When is workplace defamation 'within the scope of work'?

Texas attorney explains when employers are liable for employee defamation

When is workplace defamation 'within the scope of work'?

As HRD reported last month, an appeals court decided that a Shenandoah, Texas city attorney was not liable for defamation. It was decided that his defamatory statements against the plaintiff, another lawyer, were “within the scope of work,” and therefore protected from legal action.

But what is scope of work?

The case in question, William C. Ferebee v. Law Office of Frank Powell & Frank C. Powell, raised the question of whether the defendant, Ferebee, was within the scope of his job duties when he reported on a personal litigation case of Powell’s during a city council meeting.

Federal and state laws protect individual government employees from defamation litigation, but the Texas Tort Claims Act provides a limited avenue to challenge that. While in this case the defendant was found to be protected under that immunity, it’s a different story in the private sector, according to employment attorney Paulo McKeeby of Reed Smith LLP.

Government employees protected from workplace defamation claims

Most workplace defamation cases arise from HR managers or supervisors giving negative references for former employees, violating work policies of neutrality.
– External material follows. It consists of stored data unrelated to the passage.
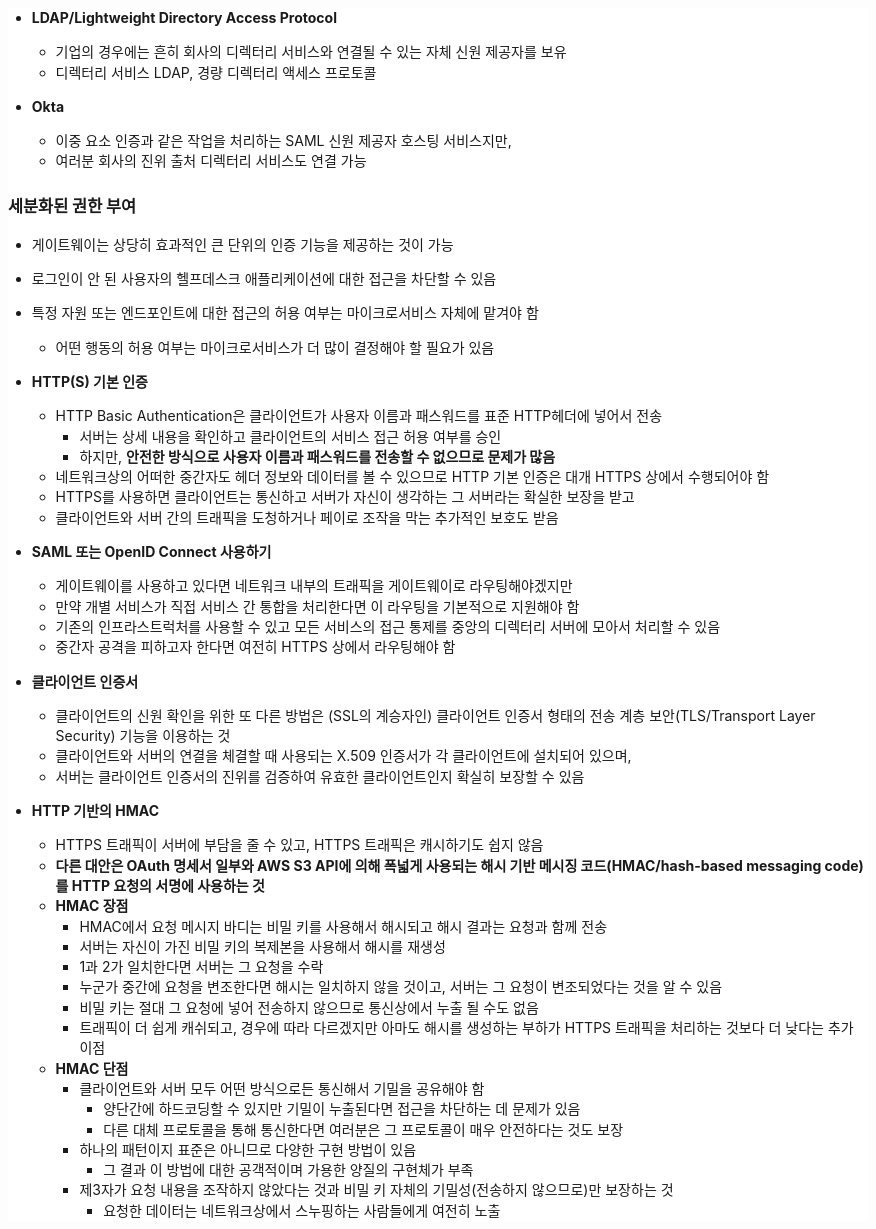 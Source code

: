 - **LDAP/Lightweight Directory Access Protocol**  
    - 기업의 경우에는 흔히 회사의 디렉터리 서비스와 연결될 수 있는 자체 신원 제공자를 보유  
    - 디렉터리 서비스 LDAP, 경량 디렉터리 액세스 프로토콜  

- **Okta**  
    - 이중 요소 인증과 같은 작업을 처리하는 SAML 신원 제공자 호스팅 서비스지만,  
    - 여러분 회사의 진위 출처 디렉터리 서비스도 연결 가능  
    

### 세분화된 권한 부여  
- 게이트웨이는 상당히 효과적인 큰 단위의 인증 기능을 제공하는 것이 가능  
- 로그인이 안 된 사용자의 헬프데스크 애플리케이션에 대한 접근을 차단할 수 있음  
- 특정 자원 또는 엔드포인트에 대한 접근의 허용 여부는 마이크로서비스 자체에 맡겨야 함  
    - 어떤 행동의 허용 여부는 마이크로서비스가 더 많이 결정해야 할 필요가 있음  

- **HTTP(S) 기본 인증**    
    - HTTP Basic Authentication은 클라이언트가 사용자 이름과 패스워드를 표준 HTTP헤더에 넣어서 전송  
        - 서버는 상세 내용을 확인하고 클라이언트의 서비스 접근 허용 여부를 승인  
        - 하지만, **안전한 방식으로 사용자 이름과 패스워드를 전송할 수 없으므로 문제가 많음**  
    - 네트워크상의 어떠한 중간자도 헤더 정보와 데이터를 볼 수 있으므로 HTTP 기본 인증은 대개 HTTPS 상에서 수행되어야 함  
    - HTTPS를 사용하면 클라이언트는 통신하고 서버가 자신이 생각하는 그 서버라는 확실한 보장을 받고  
    - 클라이언트와 서버 간의 트래픽을 도청하거나 페이로 조작을 막는 추가적인 보호도 받음  

- **SAML 또는 OpenID Connect 사용하기**  
    - 게이트웨이를 사용하고 있다면 네트워크 내부의 트래픽을 게이트웨이로 라우팅해야겠지만  
    - 만약 개별 서비스가 직접 서비스 간 통합을 처리한다면 이 라우팅을 기본적으로 지원해야 함  
    - 기존의 인프라스트럭처를 사용할 수 있고 모든 서비스의 접근 통제를 중앙의 디렉터리 서버에 모아서 처리할 수 있음  
    - 중간자 공격을 피하고자 한다면 여전히 HTTPS 상에서 라우팅해야 함  

- **클라이언트 인증서**    
  - 클라이언트의 신원 확인을 위한 또 다른 방법은 (SSL의 계승자인) 클라이언트 인증서 형태의 전송 계층 보안(TLS/Transport Layer Security) 기능을 이용하는 것  
  - 클라이언트와 서버의 연결을 체결할 때 사용되는 X.509 인증서가 각 클라이언트에 설치되어 있으며,  
  - 서버는 클라이언트 인증서의 진위를 검증하여 유효한 클라이언트인지 확실히 보장할 수 있음  

- **HTTP 기반의 HMAC**   
  - HTTPS 트래픽이 서버에 부담을 줄 수 있고, HTTPS 트래픽은 캐시하기도 쉽지 않음  
  - **다른 대안은 OAuth 명세서 일부와 AWS S3 API에 의해 폭넓게 사용되는 해시 기반 메시징 코드(HMAC/hash-based messaging code)를 HTTP 요청의 서명에 사용하는 것**  
  - **HMAC 장점**  
      - HMAC에서 요청 메시지 바디는 비밀 키를 사용해서 해시되고 해시 결과는 요청과 함께 전송  
      - 서버는 자신이 가진 비밀 키의 복제본을 사용해서 해시를 재생성  
      - 1과 2가 일치한다면 서버는 그 요청을 수락  
      - 누군가 중간에 요청을 변조한다면 해시는 일치하지 않을 것이고, 서버는 그 요청이 변조되었다는 것을 알 수 있음  
      - 비밀 키는 절대 그 요청에 넣어 전송하지 않으므로 통신상에서 누출 될 수도 없음  
      - 트래픽이 더 쉽게 캐쉬되고, 경우에 따라 다르겠지만 아마도 해시를 생성하는 부하가 HTTPS 트래픽을 처리하는 것보다 더 낮다는 추가 이점  
  - **HMAC 단점**    
      - 클라이언트와 서버 모두 어떤 방식으로든 통신해서 기밀을 공유해야 함  
          - 양단간에 하드코딩할 수 있지만 기밀이 누출된다면 접근을 차단하는 데 문제가 있음  
          - 다른 대체 프로토콜을 통해 통신한다면 여러분은 그 프로토콜이 매우 안전하다는 것도 보장  
      - 하나의 패턴이지 표준은 아니므로 다양한 구현 방법이 있음  
          - 그 결과 이 방법에 대한 공객적이며 가용한 양질의 구현체가 부족  
      - 제3자가 요청 내용을 조작하지 않았다는 것과 비밀 키 자체의 기밀성(전송하지 않으므로)만 보장하는 것  
          - 요청한 데이터는 네트워크상에서 스누핑하는 사람들에게 여전히 노출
And typically, McKeeby said, the scope of work argument is a solid defence for employers; if the manager is found to have been acting outside the scope of work, then the company is not liable.

Under the Texas Tort Claims Act, government employees are immune from personal liability if they were acting on orders of a superior, no matter the motivation for the action, and sometimes even beyond.

“An employee may still be acting in the scope of employment even if his conduct escalates beyond what his employer assigned or authorized,” the court decision said. “Simply stated, a governmental employee is discharging generally assigned job duties if the employee was doing his job at the time of the alleged tort… Whether an employee acts with ulterior motives, with personal animus, or in part to serve his own purposes is immaterial, as long as the employee was performing his job duties.”

“Scope of work” a grey area in employer defamation cases

In the private sector, the parameters are not so broad, McKeeby explained. It is “not unusual” for defamation cases to arise from circumstances such as an employer giving a negative review of a former employee to a potential new employer. Defamation can also be charged when an employer or HR managers let other employees know the circumstances of a worker’s departure.

Language could be protected, he said, if the manager is sharing information in the context of workplace policies that are deemed important to the business interests of the company.

“It's not a clear line. It would be determined based on the totality of the facts, and things like whether or not there was an express policy in place that the employer was violating, that would suggest that it was outside the scope of employment … you would look at the nature of what was being said,” McKeeby said.

“But I see it come up in that context as well, where there's a manager who feels the need to explain the basis of a termination to other employees internally.”

How to protect from employee defamation lawsuits

“When an employee pursues an ‘independent course of conduct’ unrelated to his job that does not serve any purpose of his employer, he engages in that conduct for his own reasons and is not acting within the scope of employment. […] An employee who deviates from the general nature of his employment to engage in unauthorized conduct is also not acting within the scope of employment,” court documents read.

Determining this scope of employment comes down to clear policy and communication with HR and other managers, McKeeby said.

“The best practice is to make sure you have a policy in place that's regularly communicated to employees.”